Under too much exploitation, the agent may pick an action that is not optimal, as it has not yet sufficiently explored all possible actions. It acts under the false belief that its current value beliefs are already correct or optimal. Thus, it loses out on possible rewards it would have gotten if it had explored more and discovered that a different course of action is better.

Under too much exploration, the agent may continue to try all actions to gain as much information about the transitions and reward distributions as possible. It is losing out because it never settles on the best course of action, continuing to pick all actions until the end.

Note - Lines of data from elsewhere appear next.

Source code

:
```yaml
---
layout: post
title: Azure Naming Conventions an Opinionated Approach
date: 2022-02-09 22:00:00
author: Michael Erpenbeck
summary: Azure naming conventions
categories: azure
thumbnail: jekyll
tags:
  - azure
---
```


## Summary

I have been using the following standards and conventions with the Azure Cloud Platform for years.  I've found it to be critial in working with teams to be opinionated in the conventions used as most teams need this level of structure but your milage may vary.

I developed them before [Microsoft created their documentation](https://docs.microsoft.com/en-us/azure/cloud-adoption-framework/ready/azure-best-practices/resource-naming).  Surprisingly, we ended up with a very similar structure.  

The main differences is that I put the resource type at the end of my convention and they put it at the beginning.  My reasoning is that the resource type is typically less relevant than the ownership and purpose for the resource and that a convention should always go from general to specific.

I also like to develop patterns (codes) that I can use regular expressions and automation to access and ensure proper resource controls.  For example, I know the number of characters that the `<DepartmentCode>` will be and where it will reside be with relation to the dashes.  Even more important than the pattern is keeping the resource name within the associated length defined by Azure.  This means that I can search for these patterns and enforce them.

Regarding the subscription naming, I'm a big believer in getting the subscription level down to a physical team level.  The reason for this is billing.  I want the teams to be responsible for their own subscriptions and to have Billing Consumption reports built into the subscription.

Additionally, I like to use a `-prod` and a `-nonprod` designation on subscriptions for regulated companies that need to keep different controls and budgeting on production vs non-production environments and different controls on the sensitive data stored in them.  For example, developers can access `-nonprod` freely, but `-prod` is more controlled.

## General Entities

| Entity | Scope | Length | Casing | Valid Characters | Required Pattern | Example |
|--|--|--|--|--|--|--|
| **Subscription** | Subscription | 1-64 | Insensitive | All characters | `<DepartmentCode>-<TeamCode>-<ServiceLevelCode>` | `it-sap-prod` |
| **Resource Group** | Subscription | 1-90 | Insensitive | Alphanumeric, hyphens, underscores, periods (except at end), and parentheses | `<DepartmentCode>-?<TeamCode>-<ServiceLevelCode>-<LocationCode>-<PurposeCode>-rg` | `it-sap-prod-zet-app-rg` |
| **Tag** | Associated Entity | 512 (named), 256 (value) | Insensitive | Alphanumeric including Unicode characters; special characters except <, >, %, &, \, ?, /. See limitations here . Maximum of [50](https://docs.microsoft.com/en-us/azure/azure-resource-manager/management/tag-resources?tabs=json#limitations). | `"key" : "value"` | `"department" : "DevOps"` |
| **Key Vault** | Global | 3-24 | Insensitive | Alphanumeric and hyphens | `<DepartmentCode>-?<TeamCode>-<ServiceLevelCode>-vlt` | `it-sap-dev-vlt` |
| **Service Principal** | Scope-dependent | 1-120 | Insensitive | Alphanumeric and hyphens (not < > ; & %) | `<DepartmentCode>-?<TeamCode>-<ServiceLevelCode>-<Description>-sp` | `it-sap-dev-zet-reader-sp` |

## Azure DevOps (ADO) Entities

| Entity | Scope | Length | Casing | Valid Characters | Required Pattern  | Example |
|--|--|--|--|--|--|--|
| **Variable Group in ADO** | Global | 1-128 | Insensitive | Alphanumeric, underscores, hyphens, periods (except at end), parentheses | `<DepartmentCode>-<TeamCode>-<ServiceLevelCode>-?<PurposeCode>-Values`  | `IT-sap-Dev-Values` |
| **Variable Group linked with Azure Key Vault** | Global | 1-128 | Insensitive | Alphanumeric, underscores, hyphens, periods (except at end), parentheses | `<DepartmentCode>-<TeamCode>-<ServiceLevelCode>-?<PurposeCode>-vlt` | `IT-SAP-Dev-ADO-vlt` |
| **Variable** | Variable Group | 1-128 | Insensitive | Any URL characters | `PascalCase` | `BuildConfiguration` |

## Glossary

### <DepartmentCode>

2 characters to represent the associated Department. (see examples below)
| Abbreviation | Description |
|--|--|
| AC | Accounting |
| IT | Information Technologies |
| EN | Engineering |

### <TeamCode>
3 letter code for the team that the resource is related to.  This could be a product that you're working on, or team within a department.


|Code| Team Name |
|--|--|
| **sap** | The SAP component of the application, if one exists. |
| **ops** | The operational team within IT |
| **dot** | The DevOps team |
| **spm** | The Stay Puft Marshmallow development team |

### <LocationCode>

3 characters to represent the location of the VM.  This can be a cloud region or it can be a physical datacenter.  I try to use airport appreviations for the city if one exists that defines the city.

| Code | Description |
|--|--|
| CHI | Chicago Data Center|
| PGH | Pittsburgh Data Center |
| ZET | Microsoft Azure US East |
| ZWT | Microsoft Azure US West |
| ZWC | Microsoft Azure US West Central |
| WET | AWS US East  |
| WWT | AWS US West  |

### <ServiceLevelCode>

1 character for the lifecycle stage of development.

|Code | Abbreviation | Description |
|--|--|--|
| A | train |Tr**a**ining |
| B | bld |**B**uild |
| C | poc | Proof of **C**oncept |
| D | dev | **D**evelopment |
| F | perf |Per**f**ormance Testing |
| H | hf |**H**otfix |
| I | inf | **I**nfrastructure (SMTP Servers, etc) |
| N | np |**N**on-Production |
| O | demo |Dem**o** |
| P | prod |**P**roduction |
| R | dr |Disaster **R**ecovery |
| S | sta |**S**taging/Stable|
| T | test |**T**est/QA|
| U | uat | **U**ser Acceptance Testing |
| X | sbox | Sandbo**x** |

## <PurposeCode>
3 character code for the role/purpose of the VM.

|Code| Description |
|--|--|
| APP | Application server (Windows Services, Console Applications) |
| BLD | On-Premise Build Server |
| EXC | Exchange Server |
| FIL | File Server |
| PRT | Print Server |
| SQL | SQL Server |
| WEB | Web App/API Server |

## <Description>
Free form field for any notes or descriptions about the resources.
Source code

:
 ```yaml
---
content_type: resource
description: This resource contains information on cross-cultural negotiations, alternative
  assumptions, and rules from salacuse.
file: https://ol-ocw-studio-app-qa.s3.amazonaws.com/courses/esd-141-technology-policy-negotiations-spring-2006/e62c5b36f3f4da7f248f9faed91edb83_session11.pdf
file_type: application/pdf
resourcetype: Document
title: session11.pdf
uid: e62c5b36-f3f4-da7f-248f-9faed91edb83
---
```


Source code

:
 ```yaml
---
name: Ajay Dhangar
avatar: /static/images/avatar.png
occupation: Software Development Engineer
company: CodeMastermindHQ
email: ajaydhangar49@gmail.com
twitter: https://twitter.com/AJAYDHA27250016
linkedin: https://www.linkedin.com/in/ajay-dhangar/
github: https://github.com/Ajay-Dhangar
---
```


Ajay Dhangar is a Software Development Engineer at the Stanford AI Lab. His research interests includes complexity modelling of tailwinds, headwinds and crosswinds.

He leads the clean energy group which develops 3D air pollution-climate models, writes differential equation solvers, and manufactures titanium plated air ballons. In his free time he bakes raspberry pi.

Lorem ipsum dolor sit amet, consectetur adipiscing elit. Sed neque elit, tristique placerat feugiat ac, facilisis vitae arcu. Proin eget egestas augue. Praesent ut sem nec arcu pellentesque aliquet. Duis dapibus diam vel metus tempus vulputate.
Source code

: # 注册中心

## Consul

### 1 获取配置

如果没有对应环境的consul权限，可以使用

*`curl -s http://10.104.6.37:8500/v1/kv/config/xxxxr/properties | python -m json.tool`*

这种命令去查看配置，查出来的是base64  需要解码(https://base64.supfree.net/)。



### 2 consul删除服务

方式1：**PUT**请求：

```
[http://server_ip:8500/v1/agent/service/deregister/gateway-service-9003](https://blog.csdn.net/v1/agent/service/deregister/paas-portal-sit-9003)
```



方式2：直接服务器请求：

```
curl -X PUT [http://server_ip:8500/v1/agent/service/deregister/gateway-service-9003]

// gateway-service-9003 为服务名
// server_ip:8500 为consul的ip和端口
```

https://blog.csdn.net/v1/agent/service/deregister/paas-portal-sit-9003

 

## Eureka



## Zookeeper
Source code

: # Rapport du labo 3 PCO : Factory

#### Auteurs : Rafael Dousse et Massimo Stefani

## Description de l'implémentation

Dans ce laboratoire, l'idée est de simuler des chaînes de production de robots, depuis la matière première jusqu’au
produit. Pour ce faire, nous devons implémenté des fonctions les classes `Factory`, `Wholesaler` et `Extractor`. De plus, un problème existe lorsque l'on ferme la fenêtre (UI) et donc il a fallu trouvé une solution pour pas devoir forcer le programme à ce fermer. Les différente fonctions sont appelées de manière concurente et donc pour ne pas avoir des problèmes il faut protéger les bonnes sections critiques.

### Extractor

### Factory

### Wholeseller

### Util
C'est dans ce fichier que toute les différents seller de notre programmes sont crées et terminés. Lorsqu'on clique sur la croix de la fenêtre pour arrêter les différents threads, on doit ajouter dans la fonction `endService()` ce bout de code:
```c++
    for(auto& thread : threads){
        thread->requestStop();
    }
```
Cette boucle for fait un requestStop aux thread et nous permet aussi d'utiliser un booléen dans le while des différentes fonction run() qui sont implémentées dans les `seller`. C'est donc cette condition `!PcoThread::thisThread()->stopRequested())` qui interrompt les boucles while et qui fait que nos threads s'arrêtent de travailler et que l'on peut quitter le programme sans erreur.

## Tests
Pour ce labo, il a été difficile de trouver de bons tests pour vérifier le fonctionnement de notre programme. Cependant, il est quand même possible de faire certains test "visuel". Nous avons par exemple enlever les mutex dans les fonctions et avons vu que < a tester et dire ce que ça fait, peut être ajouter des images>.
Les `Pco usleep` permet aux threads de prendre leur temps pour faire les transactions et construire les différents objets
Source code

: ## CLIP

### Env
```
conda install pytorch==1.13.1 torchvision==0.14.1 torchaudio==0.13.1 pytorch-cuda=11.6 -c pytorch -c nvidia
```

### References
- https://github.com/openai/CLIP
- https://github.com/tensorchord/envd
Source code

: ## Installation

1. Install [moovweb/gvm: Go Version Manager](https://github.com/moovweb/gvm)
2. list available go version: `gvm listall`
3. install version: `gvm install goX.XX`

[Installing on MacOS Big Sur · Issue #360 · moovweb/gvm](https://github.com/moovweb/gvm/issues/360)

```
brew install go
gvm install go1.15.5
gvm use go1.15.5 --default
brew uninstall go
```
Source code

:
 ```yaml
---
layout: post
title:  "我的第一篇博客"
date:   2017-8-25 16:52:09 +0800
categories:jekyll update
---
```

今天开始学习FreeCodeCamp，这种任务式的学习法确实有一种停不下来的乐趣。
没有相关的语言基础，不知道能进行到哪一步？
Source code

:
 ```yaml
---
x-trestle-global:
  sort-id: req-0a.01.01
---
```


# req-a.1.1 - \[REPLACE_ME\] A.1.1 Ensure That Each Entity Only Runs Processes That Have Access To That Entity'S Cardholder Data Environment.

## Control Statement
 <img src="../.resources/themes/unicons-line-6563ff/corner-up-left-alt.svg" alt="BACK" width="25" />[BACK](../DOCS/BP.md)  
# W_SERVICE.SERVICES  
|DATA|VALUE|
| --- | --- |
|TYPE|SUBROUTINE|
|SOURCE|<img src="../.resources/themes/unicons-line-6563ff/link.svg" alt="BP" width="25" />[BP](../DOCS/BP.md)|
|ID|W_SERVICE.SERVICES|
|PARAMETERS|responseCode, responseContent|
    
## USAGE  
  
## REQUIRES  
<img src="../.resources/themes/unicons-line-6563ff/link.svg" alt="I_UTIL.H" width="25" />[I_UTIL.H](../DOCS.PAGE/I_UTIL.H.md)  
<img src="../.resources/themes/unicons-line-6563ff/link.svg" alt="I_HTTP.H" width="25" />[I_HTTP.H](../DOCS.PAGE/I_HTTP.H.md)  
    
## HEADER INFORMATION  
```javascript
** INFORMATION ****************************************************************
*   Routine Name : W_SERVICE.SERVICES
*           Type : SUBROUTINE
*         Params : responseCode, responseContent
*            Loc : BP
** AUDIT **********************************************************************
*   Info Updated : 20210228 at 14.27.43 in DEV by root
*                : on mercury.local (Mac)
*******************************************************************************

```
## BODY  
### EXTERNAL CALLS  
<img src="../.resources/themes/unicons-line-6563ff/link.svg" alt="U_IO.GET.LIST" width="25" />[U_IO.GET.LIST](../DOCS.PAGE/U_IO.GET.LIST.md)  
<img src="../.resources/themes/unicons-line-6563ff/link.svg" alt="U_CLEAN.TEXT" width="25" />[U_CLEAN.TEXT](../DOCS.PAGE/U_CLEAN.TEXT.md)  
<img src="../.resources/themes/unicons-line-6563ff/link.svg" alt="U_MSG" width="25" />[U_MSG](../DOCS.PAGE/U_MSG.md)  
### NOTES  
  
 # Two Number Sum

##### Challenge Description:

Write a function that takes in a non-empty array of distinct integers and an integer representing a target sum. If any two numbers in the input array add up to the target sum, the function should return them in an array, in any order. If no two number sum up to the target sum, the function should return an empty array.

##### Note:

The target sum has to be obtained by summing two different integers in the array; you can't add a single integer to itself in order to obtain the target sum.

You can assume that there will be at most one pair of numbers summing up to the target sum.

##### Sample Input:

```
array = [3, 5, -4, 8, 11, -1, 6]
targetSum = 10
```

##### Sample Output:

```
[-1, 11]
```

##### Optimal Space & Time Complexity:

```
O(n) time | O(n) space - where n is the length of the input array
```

What is needed is a behavioral rule that balances exploitation and exploration to explore enough to find the best option but not too much so that the best option is exploited as much as possible.

We use the so-called softmax function,

\[x(o, a) = \frac{\exp \beta Q(o, a)}{\sum_{b \in \mathcal A}\exp \beta Q(o, b)},\]

which converts any set of value beliefs into probabilities that sum to one.

The higher the relative value belief, the higher the relative probability.

def obtain_softmax_probabilities(ChoiceIntensity, ValueBeliefs):
    expValueBeliefs = np.exp(ChoiceIntensity*np.array(ValueBeliefs))
    return expValueBeliefs / expValueBeliefs.sum(-1, keepdims=True)

The softmax function contains a parameter \(\beta\), denoting the choice intensity (sometimes called inverse temperature, that determines how exploitative (or greedy) the agent is.

When \(\beta = 0\), arms are chosen entirely at random with no influence of the Q values. This is super exploratory, as the agent continues to choose all arms irrespective of observed rewards.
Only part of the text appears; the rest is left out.